Figure 1 is a schematic cross-sectional view showing an example of a heat treatment furnace for carrying out the method of the present invention, Figure 2 (A> is a diagram showing changes in the internal temperature of the furnace, and Figure 2 (B) is an electric heater. Fig. 3 is a diagram showing the transition of the calorific value between the burner and the burner, and Fig. 3 is a diagram showing the transition of 02m degrees inside the furnace. 3...furnace, 8...burner, 9...N heat heater , 10...Electricity charge m+ panel, 11...Temperature controller,
12...Thermocouple.

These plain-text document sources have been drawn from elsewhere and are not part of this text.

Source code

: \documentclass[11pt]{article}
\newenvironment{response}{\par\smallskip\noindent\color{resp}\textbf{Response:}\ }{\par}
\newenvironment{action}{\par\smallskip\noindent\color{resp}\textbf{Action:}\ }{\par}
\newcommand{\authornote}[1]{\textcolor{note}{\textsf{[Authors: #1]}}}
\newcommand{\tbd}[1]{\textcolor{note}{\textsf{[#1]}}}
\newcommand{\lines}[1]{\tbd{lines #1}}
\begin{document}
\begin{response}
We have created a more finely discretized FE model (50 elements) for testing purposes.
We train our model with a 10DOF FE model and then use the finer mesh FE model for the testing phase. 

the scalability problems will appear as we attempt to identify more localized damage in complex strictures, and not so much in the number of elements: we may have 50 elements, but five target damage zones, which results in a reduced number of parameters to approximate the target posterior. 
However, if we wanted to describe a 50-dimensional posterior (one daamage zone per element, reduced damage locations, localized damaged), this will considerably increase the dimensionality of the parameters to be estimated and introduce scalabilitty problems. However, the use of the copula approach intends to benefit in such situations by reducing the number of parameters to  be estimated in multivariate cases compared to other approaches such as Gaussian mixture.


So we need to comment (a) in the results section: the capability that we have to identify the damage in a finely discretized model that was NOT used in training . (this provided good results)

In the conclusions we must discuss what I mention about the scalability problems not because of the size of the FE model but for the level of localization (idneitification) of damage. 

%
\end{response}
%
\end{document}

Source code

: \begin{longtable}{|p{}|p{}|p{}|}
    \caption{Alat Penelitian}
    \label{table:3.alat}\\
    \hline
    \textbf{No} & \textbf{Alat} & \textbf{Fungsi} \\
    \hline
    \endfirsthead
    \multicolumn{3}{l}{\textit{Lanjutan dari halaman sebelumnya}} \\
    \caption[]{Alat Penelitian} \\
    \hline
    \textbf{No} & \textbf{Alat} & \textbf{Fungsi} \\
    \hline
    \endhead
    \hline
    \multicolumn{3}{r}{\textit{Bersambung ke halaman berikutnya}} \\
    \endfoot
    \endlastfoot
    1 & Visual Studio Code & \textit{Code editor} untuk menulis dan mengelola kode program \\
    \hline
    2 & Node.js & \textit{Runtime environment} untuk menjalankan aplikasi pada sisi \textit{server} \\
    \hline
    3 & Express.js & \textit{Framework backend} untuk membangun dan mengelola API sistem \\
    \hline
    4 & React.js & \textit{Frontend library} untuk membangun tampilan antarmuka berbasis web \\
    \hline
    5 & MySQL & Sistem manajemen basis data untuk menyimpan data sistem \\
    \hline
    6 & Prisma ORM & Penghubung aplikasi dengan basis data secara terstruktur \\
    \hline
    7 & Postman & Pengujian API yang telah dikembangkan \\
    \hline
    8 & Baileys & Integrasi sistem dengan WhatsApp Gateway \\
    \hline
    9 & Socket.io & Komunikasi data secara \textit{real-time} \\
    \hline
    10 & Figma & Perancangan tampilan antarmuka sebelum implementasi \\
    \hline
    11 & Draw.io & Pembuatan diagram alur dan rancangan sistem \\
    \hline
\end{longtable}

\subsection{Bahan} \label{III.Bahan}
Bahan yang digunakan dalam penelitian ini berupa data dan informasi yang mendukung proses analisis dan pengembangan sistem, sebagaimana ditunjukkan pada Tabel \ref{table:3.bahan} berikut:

Applicant Toyota Motor Corporation Representative Patent Attorney Yutaka 1) Hisashi Take (and 1 other person) Amendment to Figure 1 Procedures (Voluntary) November 29, 1980! Commissioner of the Japan Patent Office Kazuo Wakasugi1, Indication of the case, Patent Application No. 180255 of 19802, Title of the invention: Heating method in a heat treatment furnace3, Relationship with the amended person case Address of the patent applicant: Toyota City, Aichi Prefecture Toyota Town 1 name (
320) l-Yota Jidosha Co., Ltd. 4, Agent address: 3-4-18-5, Mita, Minato-ku, Tokyo, ``Detailed description of the invention'' column 6 of the statement of subject matter of the amendment, Statement of contents of the amendment In the fourth line of page 2, "of these types" is corrected to "of these types."

Claims (2)

[Claims] (1) An electric heater is installed in the heat treatment furnace, and a burner is installed facing the inside of the heat treatment furnace, and the burner is fixedly burned so that its calorific value remains constant to generate a predetermined amount of heat out of the required amount of heat. While supplying heat into the furnace, the electric heater and the burner heat the inside of the furnace by supplying the remainder of the required amount of heat by the electric heater and controlling the amount of heat generated by the electric heater to keep the furnace temperature constant. A heating method in a heat treatment furnace characterized by: (2) A heating method in a heat treatment furnace according to claim 1, characterized in that the burner is operated in a fixed manner so that the oxygen concentration in the heat treatment furnace becomes 15% or more.